■ **What is expected**:
Could you set down exactly the lines in the records below between the line holding "32. M：跳出次数（Bounce）\[Web\]" and the line holding "6. _M：圈选页面的页面浏览量（Circled Page Page View）_", inclusive?

Stored data entries:
▽

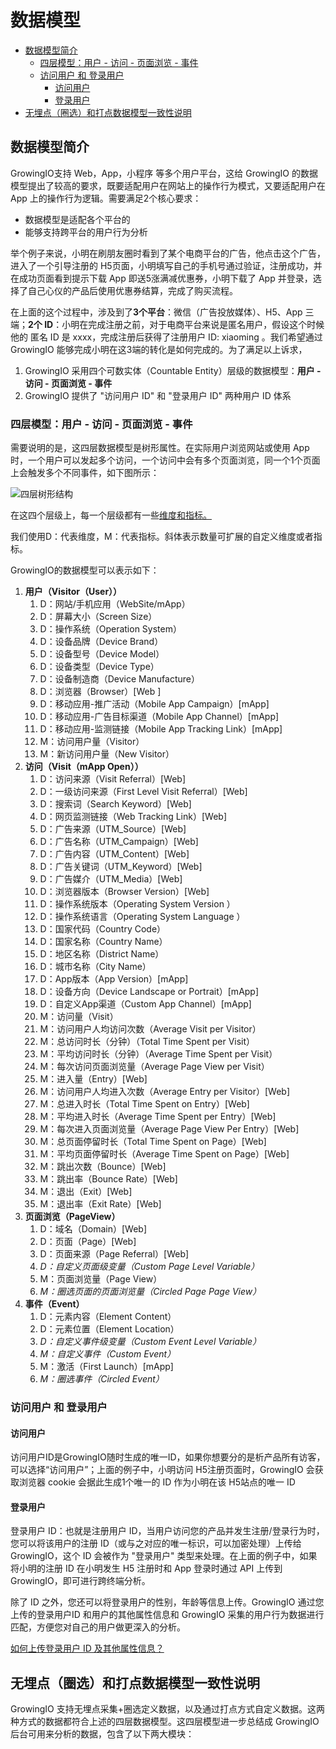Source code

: # 数据模型

* [数据模型简介](data-model.md#shu-ju-mo-xing-jian-jie)
  * [四层模型：用户 - 访问 - 页面浏览 - 事件](data-model.md#si-ceng-mo-xing-yong-hu-fang-wen-ye-mian-lan-shi-jian)
  * [访问用户 和 登录用户](data-model.md#fang-wen-yong-hu-he-deng-lu-yong-hu)
    * [访问用户](data-model.md#fang-wen-yong-hu)
    * [登录用户](data-model.md#deng-lu-yong-hu)
* [无埋点（圈选）和打点数据模型一致性说明](data-model.md#wu-mai-dian-quan-xuan-he-da-dian-shu-ju-mo-xing-yi-zhi-xing-shuo-ming)

## 数据模型简介

GrowingIO支持 Web，App，小程序 等多个用户平台，这给 GrowingIO 的数据模型提出了较高的要求，既要适配用户在网站上的操作行为模式，又要适配用户在 App 上的操作行为逻辑。需要满足2个核心要求：

* 数据模型是适配各个平台的
* 能够支持跨平台的用户行为分析

举个例子来说，小明在刷朋友圈时看到了某个电商平台的广告，他点击这个广告，进入了一个引导注册的 H5页面，小明填写自己的手机号通过验证，注册成功，并在成功页面看到提示下载 App 即送5涨满减优惠券，小明下载了 App 并登录，选择了自己心仪的产品后使用优惠券结算，完成了购买流程。

在上面的这个过程中，涉及到了**3个平台**：微信（广告投放媒体）、H5、App 三端；**2个 ID**：小明在完成注册之前，对于电商平台来说是匿名用户，假设这个时候他的 匿名 ID 是 xxxx，完成注册后获得了注册用户 ID: xiaoming 。我们希望通过 GrowingIO 能够完成小明在这3端的转化是如何完成的。为了满足以上诉求，

1. GrowingIO 采用四个可数实体（Countable Entity）层级的数据模型：**用户 - 访问 - 页面浏览 - 事件**
2. GrowingIO 提供了 "访问用户 ID" 和 "登录用户 ID" 两种用户 ID 体系

### **四层模型：用户 - 访问 - 页面浏览 - 事件**

需要说明的是，这四层数据模型是树形属性。在实际用户浏览网站或使用 App 时，一个用户可以发起多个访问，一个访问中会有多个页面浏览，同一个1个页面上会触发多个不同事件，如下图所示：

![&#x56DB;&#x5C42;&#x6811;&#x5F62;&#x7ED3;&#x6784;](https://blobscdn.gitbook.com/v0/b/gitbook-28427.appspot.com/o/assets%2F-LGNxeGABUADKiTWTaEM%2F-LHWllLuJXiaZOdbWcp5%2F-LHWygFc97JBAqidzyKH%2Fimage.png?alt=media&token=f202ecc4-98c0-4dba-86a2-097dbf015996)

在这四个层级上，每一个层级都有一些[维度和指标。](terminology.md)

我们使用D：代表维度，M：代表指标。斜体表示数量可扩展的自定义维度或者指标。

GrowingIO的数据模型可以表示如下：

1. **用户（Visitor（User））**
   1. D：网站/手机应用（WebSite/mApp）
   2. D：屏幕大小（Screen Size）
   3. D：操作系统（Operation System）
   4. D：设备品牌（Device Brand）
   5. D：设备型号（Device Model）
   6. D：设备类型（Device Type）
   7. D：设备制造商（Device Manufacture）
   8. D：浏览器（Browser）\[Web \]
   9. D：移动应用-推广活动（Mobile App Campaign）\[mApp\]
   10. D：移动应用-广告目标渠道（Mobile App Channel）\[mApp\]
   11. D：移动应用-监测链接（Mobile App Tracking Link）\[mApp\]
   12. M：访问用户量（Visitor）
   13. M：新访问用户量（New Visitor）
2. **访问（Visit（mApp Open））**
   1. D：访问来源（Visit Referral）\[Web\]
   2. D：一级访问来源（First Level Visit Referral）\[Web\]
   3. D：搜索词（Search Keyword）\[Web\]
   4. D：网页监测链接（Web Tracking Link）\[Web\]
   5. D：广告来源（UTM\_Source）\[Web\]
   6. D：广告名称（UTM\_Campaign）\[Web\]
   7. D：广告内容（UTM\_Content）\[Web\]
   8. D：广告关键词（UTM\_Keyword）\[Web\]
   9. D：广告媒介（UTM\_Media）\[Web\]
   10. D：浏览器版本（Browser Version）\[Web\]
   11. D：操作系统版本（Operating System Version ）
   12. D：操作系统语言（Operating System Language ）
   13. D：国家代码（Country Code）
   14. D：国家名称（Country Name）
   15. D：地区名称（District Name）
   16. D：城市名称（City Name）
   17. D：App版本（App Version）\[mApp\]
   18. D：设备方向（Device Landscape or Portrait）\[mApp\]
   19. D：自定义App渠道（Custom App Channel）\[mApp\]
   20. M：访问量（Visit）
   21. M：访问用户人均访问次数（Average Visit per Visitor）
   22. M：总访问时长（分钟）（Total Time Spent per Visit）
   23. M：平均访问时长（分钟）（Average Time Spent per Visit）
   24. M：每次访问页面浏览量（Average Page View per Visit）
   25. M：进入量（Entry）\[Web\]
   26. M：访问用户人均进入次数（Average Entry per Visitor）\[Web\]
   27. M：总进入时长（Total Time Spent on Entry）\[Web\]
   28. M：平均进入时长（Average Time Spent per Entry）\[Web\]
   29. M：每次进入页面浏览量（Average Page View Per Entry）\[Web\]
   30. M：总页面停留时长（Total Time Spent on Page）\[Web\]
   31. M：平均页面停留时长（Average Time Spent on Page）\[Web\]
   32. M：跳出次数（Bounce）\[Web\]
   33. M：跳出率（Bounce Rate）\[Web\]
   34. M：退出（Exit）\[Web\]
   35. M：退出率（Exit Rate）\[Web\]
3. **页面浏览（PageView）**
   1. D：域名（Domain）\[Web\]
   2. D：页面（Page）\[Web\]
   3. D：页面来源（Page Referral）\[Web\]
   4. _D：自定义页面级变量（Custom Page Level Variable）_
   5. M：页面浏览量（Page View）
   6. _M：圈选页面的页面浏览量（Circled Page Page View）_
4. **事件（Event）**
   1. D：元素内容（Element Content）
   2. D：元素位置（Element Location）
   3. _D：自定义事件级变量（Custom Event Level Variable）_
   4. _M：自定义事件（Custom Event）_
   5. M：激活（First Launch）\[mApp\]
   6. _M：圈选事件（Circled Event）_

### 访问用户 和 登录用户

#### 访问用户

访问用户ID是GrowingIO随时生成的唯一ID，如果你想要分的是析产品所有访客，可以选择“访问用户”；上面的例子中，小明访问 H5注册页面时，GrowingIO 会获取浏览器 cookie 会据此生成1个唯一的 ID 作为小明在该 H5站点的唯一 ID

####  登录用户

登录用户 ID：也就是注册用户 ID，当用户访问您的产品并发生注册/登录行为时，您可以将该用户的注册 ID（或与之对应的唯一标识，可以加密处理）上传给 GrowingIO，这个 ID 会被作为 "登录用户" 类型来处理。在上面的例子中，如果将小明的注册 ID 在小明发生 H5 注册时和 App 登录时通过 API 上传到 GrowingIO，即可进行跨终端分析。

除了 ID 之外，您还可以将登录用户的性别，年龄等信息上传。GrowingIO 通过您上传的登录用户ID 和用户的其他属性信息和 GrowingIO 采集的用户行为数据进行匹配，方便您对自己的用户做更深入的分析。

[如何上传登录用户 ID 及其他属性信息？](dimensions/predefined-dimensions.md#yong-hu-bian-liang)

## 无埋点（圈选）和打点数据模型一致性说明

GrowingIO 支持无埋点采集+圈选定义数据，以及通过打点方式自定义数据。这两种方式的数据都符合上述的四层数据模型。这四层模型进一步总结成 GrowingIO 后台可用来分析的数据，包含了以下两大模块：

△

■ **Result of the exercise**:
   32. M：跳出次数（Bounce）\[Web\]
   33. M：跳出率（Bounce Rate）\[Web\]
   34. M：退出（Exit）\[Web\]
   35. M：退出率（Exit Rate）\[Web\]
3. **页面浏览（PageView）**
   1. D：域名（Domain）\[Web\]
   2. D：页面（Page）\[Web\]
   3. D：页面来源（Page Referral）\[Web\]
   4. _D：自定义页面级变量（Custom Page Level Variable）_
   5. M：页面浏览量（Page View）
   6. _M：圈选页面的页面浏览量（Circled Page Page View）_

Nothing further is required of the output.